Raised on a dairy farm where he also learned carpentry, Mr. Scanga bought a lathe for his youngest son, James, and put it in his barn, where the two "toyed around with it." By the 1980s, he had acquired a full wood shop of tools and ended up making most of his own furniture, everything from an ash and walnut wood inlay table for the dining room to all-cherry office furniture.

"Recently, I've gotten turned off to making furniture but might consider something if it were unique enough," said Mr. Scanga, who retired from Alcoa after 32 years.

At the moment, he's become adept as a wood turner and specializes in bowls and vases. For the exhibit, he's included a walnut bowl along with an acrylic painting titled "Death in Life," a depiction of a dead log with rudbeckia growing alongside.

Once on a trout fishing trip to Wyoming, he saw for the first time an intarsia (inlaid wood) piece and thought he'd try his hand back home at the woodworking skill similar to marquetry. His first piece, an image of an elk inlaid in a 12-by-15-inch oval, is now hanging on a wall in his laundry room. Other intarsia pieces have followed.

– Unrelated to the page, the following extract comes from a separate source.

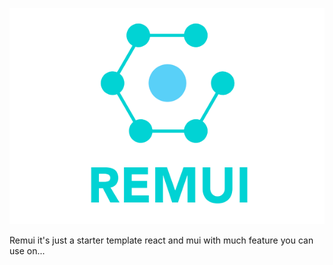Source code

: <p align="center">
  <img src="https://github.com/bungambohlah/remui/blob/main/src/logo.png?raw=true" alt="Remui's custom image"/>
</p>

Remui it's just a starter template react and mui with much feature you can use on...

In Murrysville, Sarah Wood, 72, has been a watercolorist for four years. After she retired as a researcher for Carnegie-Mellon University in 2006, she decided to take a watercolor class at the Franklin Regional Adult School.

"People often ask me 'why watercolors,' and I explain that it was what they offered at the time," said Ms. Wood, who has a Ph.D. in microbiology. "After I retired, I made quite a leap from scientific precision to using the other half of my brain by painting."

For the exhibit, she's included two watercolors. A work titled "Winter Pears," is not for sale because it's meant to go with another painting she's completing to hang on her living room wall. A second painting, "Lady in Fur," was done from a photo of her grandmother, Jess Davidson.

The art league was formed in 1965 as the Holiday Arts League. It is open to all artists, with yearly dues of $25. Meetings are held at 7 p.m. the first Thursday of each month at the Christ Lutheran Church on Route 286 at Sardis in Murrysville.

The exhibit includes metal sculpture, oil and watercolor paintings, photography, wood turnings, paper crafts and more. Details: 724-339-8890.